◆ GOAL OF THE EXERCISE: Every line of the listing is to be returned exactly as given.

◆ RECORDS SHOWN:
☆ ☆ ☆

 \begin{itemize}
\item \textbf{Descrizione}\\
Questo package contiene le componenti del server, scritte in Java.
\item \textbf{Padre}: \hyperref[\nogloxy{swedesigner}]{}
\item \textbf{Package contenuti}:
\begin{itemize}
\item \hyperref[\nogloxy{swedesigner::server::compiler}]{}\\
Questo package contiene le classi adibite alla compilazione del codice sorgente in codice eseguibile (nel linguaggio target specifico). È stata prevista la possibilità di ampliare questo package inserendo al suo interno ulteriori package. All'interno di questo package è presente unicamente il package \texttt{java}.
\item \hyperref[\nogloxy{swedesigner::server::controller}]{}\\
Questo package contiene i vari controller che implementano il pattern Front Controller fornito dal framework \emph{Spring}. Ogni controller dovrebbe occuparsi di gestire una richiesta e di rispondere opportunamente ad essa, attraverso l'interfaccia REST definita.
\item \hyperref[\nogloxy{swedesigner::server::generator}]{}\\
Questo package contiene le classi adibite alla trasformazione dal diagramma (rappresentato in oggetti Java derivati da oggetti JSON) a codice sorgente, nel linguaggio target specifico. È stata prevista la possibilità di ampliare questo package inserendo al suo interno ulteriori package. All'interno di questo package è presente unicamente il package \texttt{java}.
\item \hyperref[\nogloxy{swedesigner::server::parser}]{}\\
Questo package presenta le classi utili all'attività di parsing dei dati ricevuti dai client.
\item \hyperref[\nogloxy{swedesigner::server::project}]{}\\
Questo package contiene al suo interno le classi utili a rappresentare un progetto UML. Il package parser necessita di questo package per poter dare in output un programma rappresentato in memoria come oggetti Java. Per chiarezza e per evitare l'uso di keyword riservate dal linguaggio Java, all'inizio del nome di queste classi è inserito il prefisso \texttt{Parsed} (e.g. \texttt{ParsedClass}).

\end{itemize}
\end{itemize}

☆ ☆ ☆

◆ REPLY TO THE EXERCISE:
 \begin{itemize}
\item \textbf{Descrizione}\\
Questo package contiene le componenti del server, scritte in Java.
\item \textbf{Padre}: \hyperref[\nogloxy{swedesigner}]{}
\item \textbf{Package contenuti}:
\begin{itemize}
\item \hyperref[\nogloxy{swedesigner::server::compiler}]{}\\
Questo package contiene le classi adibite alla compilazione del codice sorgente in codice eseguibile (nel linguaggio target specifico). È stata prevista la possibilità di ampliare questo package inserendo al suo interno ulteriori package. All'interno di questo package è presente unicamente il package \texttt{java}.
\item \hyperref[\nogloxy{swedesigner::server::controller}]{}\\
Questo package contiene i vari controller che implementano il pattern Front Controller fornito dal framework \emph{Spring}. Ogni controller dovrebbe occuparsi di gestire una richiesta e di rispondere opportunamente ad essa, attraverso l'interfaccia REST definita.
\item \hyperref[\nogloxy{swedesigner::server::generator}]{}\\
Questo package contiene le classi adibite alla trasformazione dal diagramma (rappresentato in oggetti Java derivati da oggetti JSON) a codice sorgente, nel linguaggio target specifico. È stata prevista la possibilità di ampliare questo package inserendo al suo interno ulteriori package. All'interno di questo package è presente unicamente il package \texttt{java}.
\item \hyperref[\nogloxy{swedesigner::server::parser}]{}\\
Questo package presenta le classi utili all'attività di parsing dei dati ricevuti dai client.
\item \hyperref[\nogloxy{swedesigner::server::project}]{}\\
Questo package contiene al suo interno le classi utili a rappresentare un progetto UML. Il package parser necessita di questo package per poter dare in output un programma rappresentato in memoria come oggetti Java. Per chiarezza e per evitare l'uso di keyword riservate dal linguaggio Java, all'inizio del nome di queste classi è inserito il prefisso \texttt{Parsed} (e.g. \texttt{ParsedClass}).

\end{itemize}
\end{itemize}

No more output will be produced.